Story telling and skill development

Story telling is another skill development tool which teachers or parents can use effectively. Active learning and creativity are at the core of storytelling. It is about enabling children and young people to become good listeners, storytellers and storymakers. Storytelling is fun and stimulates the imagination.

Storytelling is engaging and motivates children to learn, as well as stimulating an interest and skills in writing and reading. Using stories of increasing complexity and length from a range of story genres encourages progressive learning through and between levels.

Storytelling and storymaking help teachers to meet the Listening and talking experiences and outcomes of Literacy across learning, Literacy and English and Health and Wellbeing across learning. They can also be used as tools for supporting learning in numeracy, science and other areas, and can lead to cross-curricular and inter-departmental collaborations.

Many storytellers, educators and researchers advocate that storytelling can contribute significantly to early literacy development.

Developing Literacy Skills Through Storytelling

Development of Imagination: When children listen to stories, they respond by creating images of the characters and places described by the words. This process of developing internal images and meaning in response to words is the basis of imagination. Researchers who study brain and behavioral development have identified imagination, not only as the essence of creativity, but as the basis for all higher order thinking.

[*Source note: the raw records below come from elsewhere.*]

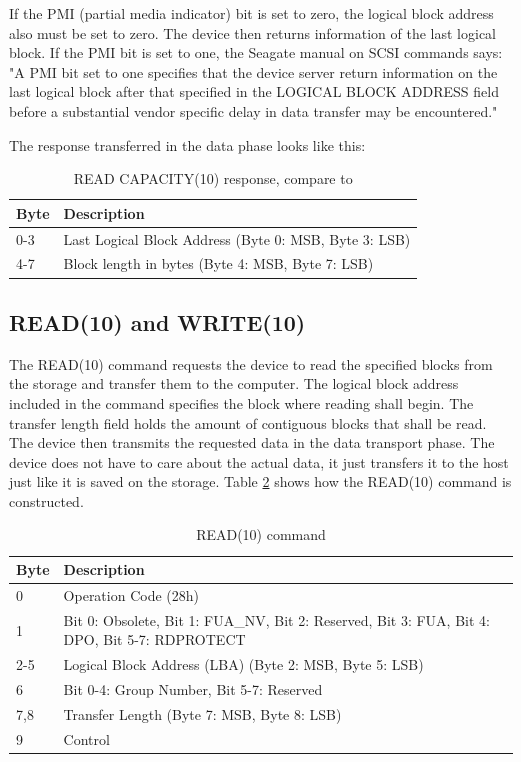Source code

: If the PMI (partial media indicator) bit is set to zero, the logical block address also must be set to zero. The device then returns information of the last logical block. If the PMI bit is set to one, the Seagate manual on SCSI commands says: "A PMI bit set to one specifies that the device server return information on the last logical block after that specified in the LOGICAL BLOCK ADDRESS field before a substantial vendor specific delay in data transfer may be encountered."\cite{scsi_seagate}

The response transferred in the data phase looks like this:

\begin{table}[ht]
\caption{READ CAPACITY(10) response, compare to \cite{usb_ms_jan, scsi_seagate}}
\centering
\begin{tabular}{|l|l|}
\hline\hline
\textbf{Byte} & \textbf{Description}\\ \hline
0-3 & Last Logical Block Address (Byte 0: MSB, Byte 3: LSB)\\ \hline
4-7 & Block length in bytes (Byte 4: MSB, Byte 7: LSB) \\ \hline
\end{tabular}
\label{table:read_capacity_response}
\end{table}

\subsection{READ(10) and WRITE(10)}

The READ(10) command requests the device to read the specified blocks from the storage and transfer them to the computer. The logical block address included in the command specifies the block where reading shall begin. The transfer length field holds the amount of contiguous blocks that shall be read. The device then transmits the requested data in the data transport phase. The device does not have to care about the actual data, it just transfers it to the host just like it is saved on the storage. Table \ref{table:read_10} shows how the READ(10) command is constructed.

\begin{table}[ht]
\caption{READ(10) command\cite{scsi_seagate}}
\centering
\begin{tabular}{|l|p{10cm}|}
\hline\hline
\textbf{Byte} & \textbf{Description}\\ \hline
0 & Operation Code (28h)\\ \hline
1 & Bit 0: Obsolete, Bit 1: FUA\_NV, Bit 2: Reserved, Bit 3: FUA, Bit 4: DPO, Bit 5-7: RDPROTECT \\ \hline
2-5 & Logical Block Address (LBA) (Byte 2: MSB, Byte 5: LSB) \\ \hline
6 & Bit 0-4: Group Number, Bit 5-7: Reserved \\ \hline
7,8 & Transfer Length (Byte 7: MSB, Byte 8: LSB) \\ \hline
9 & Control \\ \hline
\end{tabular}
\label{table:read_10}
\end{table}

Improvement of Reading, Writing , and Speaking Skills: Children who listen to stories are exposed to many new words. Storytelling can be used in a myriad of ways to improve students' oral communication skills. Once they have heard a story, children are usually anxious to discuss their understanding of the story and relate it their own experiences.

Strengthening of Critical Thinking Skills: A close look at traditional stories from any culture reveals stories dealing with death, loss, separation, abandonment, fear, and anger. The stories also show that love, compassion, understanding, and courage can be a part of stories as well. Students grapple with painful realities of life: parental divorce, poverty, substance abuse, the violent deaths of close friends--and stories can help them negotiate these difficulties of life and can be of inestimable value.

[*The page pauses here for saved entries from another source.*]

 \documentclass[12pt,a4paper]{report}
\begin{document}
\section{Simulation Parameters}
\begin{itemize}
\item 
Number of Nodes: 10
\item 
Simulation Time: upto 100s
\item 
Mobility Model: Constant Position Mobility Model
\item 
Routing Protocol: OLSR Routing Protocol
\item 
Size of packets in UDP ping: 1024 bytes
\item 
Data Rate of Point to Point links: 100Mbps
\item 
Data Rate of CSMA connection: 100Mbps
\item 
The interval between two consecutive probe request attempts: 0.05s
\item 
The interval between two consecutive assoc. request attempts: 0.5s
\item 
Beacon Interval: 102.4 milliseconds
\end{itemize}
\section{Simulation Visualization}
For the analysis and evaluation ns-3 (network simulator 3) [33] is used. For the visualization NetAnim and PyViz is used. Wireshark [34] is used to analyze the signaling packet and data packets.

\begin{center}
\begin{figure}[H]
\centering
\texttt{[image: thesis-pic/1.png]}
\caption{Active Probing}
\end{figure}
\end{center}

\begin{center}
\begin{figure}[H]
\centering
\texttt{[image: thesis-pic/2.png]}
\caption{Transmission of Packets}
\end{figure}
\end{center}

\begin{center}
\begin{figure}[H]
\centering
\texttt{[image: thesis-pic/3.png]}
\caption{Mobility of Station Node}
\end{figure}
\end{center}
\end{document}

Stories are also effective in increasing tolerance and understanding of people from other cultures. Through the medium of story, the listener can safely explore what all human beings have in common as well as how they differ from each other.

Stories are not just incidental to the development of literacy in young people--they are essential. They are a powerful and indispensable tool to teaching literacy and critical thinking skills to students.

More at: 'National service resource.org'

* Storytelling also enhances comprehension skills.

* "When storytelling is combined with judicious questioning and retelling strategies, comprehension skills at the literal, inferential and critical levels can be developed

Useful links:

* 'Story Arts Online' says: As a learning tool, storytelling can encourage students to explore their unique expressiveness and can heighten a student's ability to communicate thoughts and feelings in an articulate, lucid manner.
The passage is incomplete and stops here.